== Directions ==
Find the line containing "13. In Synology". Reproduce it and every line after it up to the end of the records, exactly as written.

== Task input ==
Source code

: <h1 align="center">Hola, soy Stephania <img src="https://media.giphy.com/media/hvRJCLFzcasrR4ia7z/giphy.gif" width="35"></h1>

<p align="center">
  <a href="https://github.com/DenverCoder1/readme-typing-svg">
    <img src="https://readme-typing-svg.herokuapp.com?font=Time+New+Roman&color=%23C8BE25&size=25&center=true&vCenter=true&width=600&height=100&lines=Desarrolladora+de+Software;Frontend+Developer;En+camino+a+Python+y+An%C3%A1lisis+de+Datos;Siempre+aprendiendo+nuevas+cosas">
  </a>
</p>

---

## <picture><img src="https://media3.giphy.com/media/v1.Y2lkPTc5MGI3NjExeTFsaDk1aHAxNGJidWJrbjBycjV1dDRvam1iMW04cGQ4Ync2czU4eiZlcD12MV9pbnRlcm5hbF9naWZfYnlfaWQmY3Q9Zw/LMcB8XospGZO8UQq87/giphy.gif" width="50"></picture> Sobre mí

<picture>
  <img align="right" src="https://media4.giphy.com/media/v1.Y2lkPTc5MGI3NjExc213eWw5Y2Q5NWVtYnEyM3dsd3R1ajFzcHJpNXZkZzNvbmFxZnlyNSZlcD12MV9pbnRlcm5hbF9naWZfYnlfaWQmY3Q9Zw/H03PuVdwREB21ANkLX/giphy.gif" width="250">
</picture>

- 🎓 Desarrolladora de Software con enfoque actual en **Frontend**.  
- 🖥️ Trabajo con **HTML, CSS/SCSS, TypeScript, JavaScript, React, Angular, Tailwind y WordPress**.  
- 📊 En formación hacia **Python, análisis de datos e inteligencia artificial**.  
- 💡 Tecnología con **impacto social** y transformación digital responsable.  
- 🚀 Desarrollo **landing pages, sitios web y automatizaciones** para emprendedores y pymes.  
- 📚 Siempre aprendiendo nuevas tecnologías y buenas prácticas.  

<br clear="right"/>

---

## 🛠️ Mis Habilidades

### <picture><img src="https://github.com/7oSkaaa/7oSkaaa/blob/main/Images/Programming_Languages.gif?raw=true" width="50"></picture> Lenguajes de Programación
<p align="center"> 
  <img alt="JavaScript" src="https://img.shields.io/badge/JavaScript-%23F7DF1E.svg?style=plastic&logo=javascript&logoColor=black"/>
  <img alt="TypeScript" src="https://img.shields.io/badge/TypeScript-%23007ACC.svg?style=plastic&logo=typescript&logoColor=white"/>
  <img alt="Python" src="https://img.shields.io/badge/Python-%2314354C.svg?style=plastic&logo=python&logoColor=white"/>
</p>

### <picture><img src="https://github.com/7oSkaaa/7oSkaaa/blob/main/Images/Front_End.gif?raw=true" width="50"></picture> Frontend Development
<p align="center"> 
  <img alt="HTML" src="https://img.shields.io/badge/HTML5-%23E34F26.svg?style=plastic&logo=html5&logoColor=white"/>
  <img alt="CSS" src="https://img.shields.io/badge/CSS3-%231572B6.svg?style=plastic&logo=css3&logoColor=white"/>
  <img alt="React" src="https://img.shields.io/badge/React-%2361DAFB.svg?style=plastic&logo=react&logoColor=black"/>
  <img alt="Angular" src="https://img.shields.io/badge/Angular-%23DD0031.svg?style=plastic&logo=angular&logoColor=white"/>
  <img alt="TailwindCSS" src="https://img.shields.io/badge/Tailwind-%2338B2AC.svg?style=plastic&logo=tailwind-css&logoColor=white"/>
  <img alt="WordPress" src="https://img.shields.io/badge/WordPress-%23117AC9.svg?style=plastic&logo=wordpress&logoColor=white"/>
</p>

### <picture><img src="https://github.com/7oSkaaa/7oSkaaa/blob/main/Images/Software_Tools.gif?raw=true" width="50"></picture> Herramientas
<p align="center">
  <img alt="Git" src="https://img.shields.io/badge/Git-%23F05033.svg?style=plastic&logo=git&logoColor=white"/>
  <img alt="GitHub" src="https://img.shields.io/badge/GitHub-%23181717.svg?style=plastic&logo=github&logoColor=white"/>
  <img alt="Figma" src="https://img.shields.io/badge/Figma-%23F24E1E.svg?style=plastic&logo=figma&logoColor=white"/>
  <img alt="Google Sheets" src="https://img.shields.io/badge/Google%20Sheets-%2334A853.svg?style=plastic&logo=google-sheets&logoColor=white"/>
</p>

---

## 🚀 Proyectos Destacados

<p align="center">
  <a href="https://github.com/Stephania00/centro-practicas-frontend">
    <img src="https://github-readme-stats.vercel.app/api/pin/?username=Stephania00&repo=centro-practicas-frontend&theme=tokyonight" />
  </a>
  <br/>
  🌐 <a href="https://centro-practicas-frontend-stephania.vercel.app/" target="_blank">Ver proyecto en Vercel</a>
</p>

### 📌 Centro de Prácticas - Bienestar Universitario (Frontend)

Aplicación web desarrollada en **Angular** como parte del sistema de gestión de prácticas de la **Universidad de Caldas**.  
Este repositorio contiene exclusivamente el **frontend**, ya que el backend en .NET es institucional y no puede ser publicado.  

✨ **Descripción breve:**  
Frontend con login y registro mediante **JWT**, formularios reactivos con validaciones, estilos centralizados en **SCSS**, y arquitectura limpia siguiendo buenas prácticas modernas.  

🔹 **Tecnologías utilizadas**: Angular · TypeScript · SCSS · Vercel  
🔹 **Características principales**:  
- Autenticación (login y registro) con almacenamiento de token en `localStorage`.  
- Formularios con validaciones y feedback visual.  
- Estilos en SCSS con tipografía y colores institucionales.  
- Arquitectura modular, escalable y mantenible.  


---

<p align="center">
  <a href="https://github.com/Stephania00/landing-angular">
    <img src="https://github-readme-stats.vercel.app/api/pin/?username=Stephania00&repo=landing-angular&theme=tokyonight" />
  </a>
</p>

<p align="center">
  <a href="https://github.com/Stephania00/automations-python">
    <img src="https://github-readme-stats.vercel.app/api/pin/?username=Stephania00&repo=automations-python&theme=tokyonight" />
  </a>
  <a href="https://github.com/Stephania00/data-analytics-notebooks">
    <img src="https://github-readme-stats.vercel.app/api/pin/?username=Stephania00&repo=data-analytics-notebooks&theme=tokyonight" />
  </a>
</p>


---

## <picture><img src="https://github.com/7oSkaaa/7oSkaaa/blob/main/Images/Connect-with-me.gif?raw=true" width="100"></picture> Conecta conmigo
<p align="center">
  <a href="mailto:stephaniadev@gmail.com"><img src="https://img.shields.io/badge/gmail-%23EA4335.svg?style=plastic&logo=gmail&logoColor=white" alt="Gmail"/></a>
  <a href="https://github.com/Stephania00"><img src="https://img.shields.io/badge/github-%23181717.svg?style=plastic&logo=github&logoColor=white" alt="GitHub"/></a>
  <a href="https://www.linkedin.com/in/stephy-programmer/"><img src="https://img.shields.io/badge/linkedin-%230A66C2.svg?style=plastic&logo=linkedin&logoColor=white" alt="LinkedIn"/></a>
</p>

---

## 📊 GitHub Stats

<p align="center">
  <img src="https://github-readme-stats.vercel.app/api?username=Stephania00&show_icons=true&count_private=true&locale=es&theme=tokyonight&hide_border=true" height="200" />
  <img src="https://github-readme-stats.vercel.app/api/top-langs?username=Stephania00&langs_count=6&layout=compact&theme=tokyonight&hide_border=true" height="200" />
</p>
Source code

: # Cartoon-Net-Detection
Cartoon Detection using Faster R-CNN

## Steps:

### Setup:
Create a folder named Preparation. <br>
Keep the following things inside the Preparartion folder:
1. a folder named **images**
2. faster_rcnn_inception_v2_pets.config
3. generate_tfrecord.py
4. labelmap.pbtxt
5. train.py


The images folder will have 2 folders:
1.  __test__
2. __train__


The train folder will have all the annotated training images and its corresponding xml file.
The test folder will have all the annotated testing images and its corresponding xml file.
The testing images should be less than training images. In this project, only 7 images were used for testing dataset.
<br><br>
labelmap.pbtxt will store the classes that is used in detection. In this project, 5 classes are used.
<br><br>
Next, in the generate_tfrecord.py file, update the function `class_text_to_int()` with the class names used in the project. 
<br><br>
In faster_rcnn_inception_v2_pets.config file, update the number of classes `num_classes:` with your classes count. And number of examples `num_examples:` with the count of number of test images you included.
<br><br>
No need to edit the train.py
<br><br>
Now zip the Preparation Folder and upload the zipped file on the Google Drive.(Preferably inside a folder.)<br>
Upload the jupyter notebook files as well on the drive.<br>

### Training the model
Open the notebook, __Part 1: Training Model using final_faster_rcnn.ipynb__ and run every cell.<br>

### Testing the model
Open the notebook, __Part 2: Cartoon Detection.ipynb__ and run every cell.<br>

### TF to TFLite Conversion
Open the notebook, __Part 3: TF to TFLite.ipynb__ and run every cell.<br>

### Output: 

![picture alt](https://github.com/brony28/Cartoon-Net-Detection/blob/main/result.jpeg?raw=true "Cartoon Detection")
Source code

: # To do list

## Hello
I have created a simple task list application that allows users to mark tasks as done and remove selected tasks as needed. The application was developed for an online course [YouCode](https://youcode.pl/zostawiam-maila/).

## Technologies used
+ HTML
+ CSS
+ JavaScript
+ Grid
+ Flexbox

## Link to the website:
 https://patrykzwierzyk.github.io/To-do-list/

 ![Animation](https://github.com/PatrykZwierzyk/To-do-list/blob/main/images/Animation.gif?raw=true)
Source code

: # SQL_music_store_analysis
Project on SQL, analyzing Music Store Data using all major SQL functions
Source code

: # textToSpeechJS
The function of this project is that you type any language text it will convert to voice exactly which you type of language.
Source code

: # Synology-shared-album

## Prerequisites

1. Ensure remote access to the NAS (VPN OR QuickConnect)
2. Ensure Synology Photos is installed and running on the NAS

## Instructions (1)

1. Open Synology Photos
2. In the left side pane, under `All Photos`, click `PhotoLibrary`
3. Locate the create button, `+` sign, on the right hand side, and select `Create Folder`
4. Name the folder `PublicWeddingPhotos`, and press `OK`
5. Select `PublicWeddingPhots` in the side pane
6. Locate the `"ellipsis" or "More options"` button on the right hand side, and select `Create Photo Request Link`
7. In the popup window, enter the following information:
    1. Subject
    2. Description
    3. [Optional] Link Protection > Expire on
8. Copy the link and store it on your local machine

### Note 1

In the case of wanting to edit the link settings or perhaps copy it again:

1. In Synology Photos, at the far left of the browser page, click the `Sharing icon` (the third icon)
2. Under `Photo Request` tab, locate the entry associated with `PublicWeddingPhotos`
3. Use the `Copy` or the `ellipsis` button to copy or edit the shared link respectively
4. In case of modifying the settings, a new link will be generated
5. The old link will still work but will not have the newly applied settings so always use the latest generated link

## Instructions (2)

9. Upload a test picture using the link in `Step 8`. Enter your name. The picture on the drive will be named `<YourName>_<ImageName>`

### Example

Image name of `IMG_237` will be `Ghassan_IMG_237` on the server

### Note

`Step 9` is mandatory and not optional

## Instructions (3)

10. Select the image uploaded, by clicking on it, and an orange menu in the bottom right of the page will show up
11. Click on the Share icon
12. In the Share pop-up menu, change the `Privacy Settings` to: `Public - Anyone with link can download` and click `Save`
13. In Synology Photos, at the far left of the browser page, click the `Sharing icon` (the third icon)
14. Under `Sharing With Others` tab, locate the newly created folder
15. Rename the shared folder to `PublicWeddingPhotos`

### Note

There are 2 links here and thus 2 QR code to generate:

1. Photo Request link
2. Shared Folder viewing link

== Expected answer ==
13. In Synology Photos, at the far left of the browser page, click the `Sharing icon` (the third icon)
14. Under `Sharing With Others` tab, locate the newly created folder
15. Rename the shared folder to `PublicWeddingPhotos`

### Note

There are 2 links here and thus 2 QR code to generate:

1. Photo Request link
2. Shared Folder viewing link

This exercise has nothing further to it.